* Task statement
Extract every line below that contains the word "bynary".

[Collection entries]
Segment Open
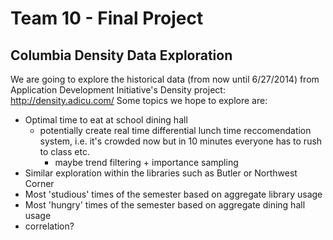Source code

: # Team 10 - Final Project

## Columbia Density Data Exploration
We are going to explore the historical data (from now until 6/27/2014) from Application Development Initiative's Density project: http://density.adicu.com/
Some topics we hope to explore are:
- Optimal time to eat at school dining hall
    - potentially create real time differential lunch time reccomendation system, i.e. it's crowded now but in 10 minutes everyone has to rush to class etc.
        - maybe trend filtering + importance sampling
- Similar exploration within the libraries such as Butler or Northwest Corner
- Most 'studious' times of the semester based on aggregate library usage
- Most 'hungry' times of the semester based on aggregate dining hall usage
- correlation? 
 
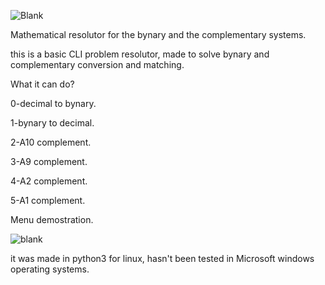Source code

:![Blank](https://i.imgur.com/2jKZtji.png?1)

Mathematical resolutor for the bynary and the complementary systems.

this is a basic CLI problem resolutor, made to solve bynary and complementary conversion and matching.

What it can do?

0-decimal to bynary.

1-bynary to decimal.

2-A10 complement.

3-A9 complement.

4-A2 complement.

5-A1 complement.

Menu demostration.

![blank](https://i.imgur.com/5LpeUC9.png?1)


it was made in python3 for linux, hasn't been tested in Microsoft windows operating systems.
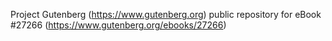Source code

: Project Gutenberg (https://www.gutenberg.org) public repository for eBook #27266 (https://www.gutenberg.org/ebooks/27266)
Segment Closed
Segment Open
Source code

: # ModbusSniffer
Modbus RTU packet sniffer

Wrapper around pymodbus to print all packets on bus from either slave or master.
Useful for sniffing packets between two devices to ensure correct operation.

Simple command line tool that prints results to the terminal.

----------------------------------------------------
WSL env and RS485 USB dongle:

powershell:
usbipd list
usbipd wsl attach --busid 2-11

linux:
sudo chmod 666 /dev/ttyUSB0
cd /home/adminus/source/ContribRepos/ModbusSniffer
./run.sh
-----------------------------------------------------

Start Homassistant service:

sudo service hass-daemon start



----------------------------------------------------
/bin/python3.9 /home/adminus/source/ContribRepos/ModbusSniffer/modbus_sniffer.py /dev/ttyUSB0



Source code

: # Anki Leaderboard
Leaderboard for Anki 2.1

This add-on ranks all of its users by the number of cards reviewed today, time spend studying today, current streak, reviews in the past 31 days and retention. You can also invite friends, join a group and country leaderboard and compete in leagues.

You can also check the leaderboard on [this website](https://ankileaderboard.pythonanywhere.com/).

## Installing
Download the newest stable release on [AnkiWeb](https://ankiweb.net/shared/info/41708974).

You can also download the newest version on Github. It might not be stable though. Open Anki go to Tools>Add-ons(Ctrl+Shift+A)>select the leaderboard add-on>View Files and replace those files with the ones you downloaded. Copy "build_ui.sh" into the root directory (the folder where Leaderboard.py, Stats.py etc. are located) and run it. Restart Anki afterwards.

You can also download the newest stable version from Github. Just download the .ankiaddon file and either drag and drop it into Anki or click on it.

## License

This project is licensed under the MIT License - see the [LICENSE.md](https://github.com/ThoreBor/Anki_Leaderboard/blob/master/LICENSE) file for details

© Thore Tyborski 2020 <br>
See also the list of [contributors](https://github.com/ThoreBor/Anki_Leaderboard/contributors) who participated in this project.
Segment Closed
* Exercise response
Mathematical resolutor for the bynary and the complementary systems.
this is a basic CLI problem resolutor, made to solve bynary and complementary conversion and matching.
0-decimal to bynary.
1-bynary to decimal.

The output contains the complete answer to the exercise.